:: EXERCISE GOAL ::
Please copy each line below that contains the string "integration".

Dataset entries
[Start of Attachment]
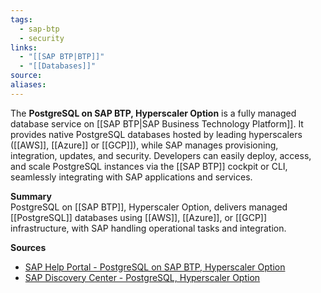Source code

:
```yaml
---
tags:
  - sap-btp
  - security
links:
  - "[[SAP BTP|BTP]]"
  - "[[Databases]]"
source:
aliases:
---
```

The **PostgreSQL on SAP BTP, Hyperscaler Option** is a fully managed database service on [[SAP BTP|SAP Business Technology Platform]]. It provides native PostgreSQL databases hosted by leading hyperscalers ([[AWS]],  [[Azure]] or [[GCP]]), while SAP manages provisioning, integration, updates, and security. Developers can easily deploy, access, and scale PostgreSQL instances via the [[SAP BTP]] cockpit or CLI, seamlessly integrating with SAP applications and services.

**Summary**  
PostgreSQL on [[SAP BTP]], Hyperscaler Option, delivers managed [[PostgreSQL]] databases using [[AWS]], [[Azure]], or [[GCP]] infrastructure, with SAP handling operational tasks and integration.

**Sources**
- [SAP Help Portal - PostgreSQL on SAP BTP, Hyperscaler Option](https://help.sap.com/docs/postgresql-on-sap-btp/postgresql-on-sap-btp-hyperscaler-option/what-is-postgresql-hyperscaler-option)
- [SAP Discovery Center - PostgreSQL, Hyperscaler Option](https://discovery-center.cloud.sap/serviceCatalog/postgresql-hyperscaler-option?region=all)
[End of Attachment]
:: EXPECTED OUTPUT ::
The **PostgreSQL on SAP BTP, Hyperscaler Option** is a fully managed database service on [[SAP BTP|SAP Business Technology Platform]]. It provides native PostgreSQL databases hosted by leading hyperscalers ([[AWS]],  [[Azure]] or [[GCP]]), while SAP manages provisioning, integration, updates, and security. Developers can easily deploy, access, and scale PostgreSQL instances via the [[SAP BTP]] cockpit or CLI, seamlessly integrating with SAP applications and services.
PostgreSQL on [[SAP BTP]], Hyperscaler Option, delivers managed [[PostgreSQL]] databases using [[AWS]], [[Azure]], or [[GCP]] infrastructure, with SAP handling operational tasks and integration.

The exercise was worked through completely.